[Data Boundary: Start]

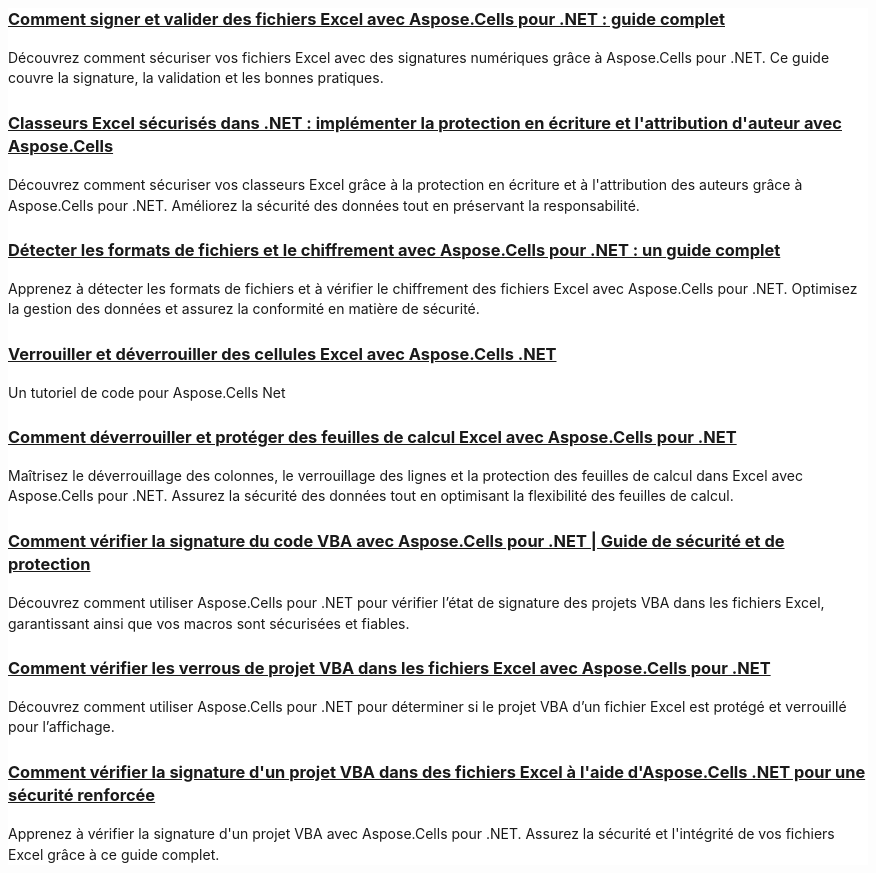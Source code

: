 ### [Comment signer et valider des fichiers Excel avec Aspose.Cells pour .NET : guide complet](./aspose-cells-dotnet-sign-excel-files)
Découvrez comment sécuriser vos fichiers Excel avec des signatures numériques grâce à Aspose.Cells pour .NET. Ce guide couvre la signature, la validation et les bonnes pratiques.

### [Classeurs Excel sécurisés dans .NET : implémenter la protection en écriture et l'attribution d'auteur avec Aspose.Cells](./aspose-cells-dotnet-workbook-write-protection-author)
Découvrez comment sécuriser vos classeurs Excel grâce à la protection en écriture et à l'attribution des auteurs grâce à Aspose.Cells pour .NET. Améliorez la sécurité des données tout en préservant la responsabilité.

### [Détecter les formats de fichiers et le chiffrement avec Aspose.Cells pour .NET : un guide complet](./aspose-cells-net-detect-file-formats-encryption)
Apprenez à détecter les formats de fichiers et à vérifier le chiffrement des fichiers Excel avec Aspose.Cells pour .NET. Optimisez la gestion des données et assurez la conformité en matière de sécurité.

### [Verrouiller et déverrouiller des cellules Excel avec Aspose.Cells .NET](./aspose-cells-net-lock-unlock-excel-cells-guide)
Un tutoriel de code pour Aspose.Cells Net

### [Comment déverrouiller et protéger des feuilles de calcul Excel avec Aspose.Cells pour .NET](./aspose-cells-net-unlock-protect-spreadsheets)
Maîtrisez le déverrouillage des colonnes, le verrouillage des lignes et la protection des feuilles de calcul dans Excel avec Aspose.Cells pour .NET. Assurez la sécurité des données tout en optimisant la flexibilité des feuilles de calcul.

### [Comment vérifier la signature du code VBA avec Aspose.Cells pour .NET | Guide de sécurité et de protection](./check-vba-code-signed-aspose-cells-net)
Découvrez comment utiliser Aspose.Cells pour .NET pour vérifier l’état de signature des projets VBA dans les fichiers Excel, garantissant ainsi que vos macros sont sécurisées et fiables.

### [Comment vérifier les verrous de projet VBA dans les fichiers Excel avec Aspose.Cells pour .NET](./check-vba-project-locks-excel-aspose-cells-net)
Découvrez comment utiliser Aspose.Cells pour .NET pour déterminer si le projet VBA d’un fichier Excel est protégé et verrouillé pour l’affichage.

### [Comment vérifier la signature d'un projet VBA dans des fichiers Excel à l'aide d'Aspose.Cells .NET pour une sécurité renforcée](./check-vba-project-signed-aspose-cells-net)
Apprenez à vérifier la signature d'un projet VBA avec Aspose.Cells pour .NET. Assurez la sécurité et l'intégrité de vos fichiers Excel grâce à ce guide complet.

[Data Boundary: End]

__Exercise brief__:
Start with the first line of the records above and end with the line containing "Découvrez comment sécuriser vos classeurs". Output those lines exactly, pictures excluded.

__Final answer__:
Source code

: ### [Comment signer et valider des fichiers Excel avec Aspose.Cells pour .NET : guide complet](./aspose-cells-dotnet-sign-excel-files)
Découvrez comment sécuriser vos fichiers Excel avec des signatures numériques grâce à Aspose.Cells pour .NET. Ce guide couvre la signature, la validation et les bonnes pratiques.

### [Classeurs Excel sécurisés dans .NET : implémenter la protection en écriture et l'attribution d'auteur avec Aspose.Cells](./aspose-cells-dotnet-workbook-write-protection-author)
Découvrez comment sécuriser vos classeurs Excel grâce à la protection en écriture et à l'attribution des auteurs grâce à Aspose.Cells pour .NET. Améliorez la sécurité des données tout en préservant la responsabilité.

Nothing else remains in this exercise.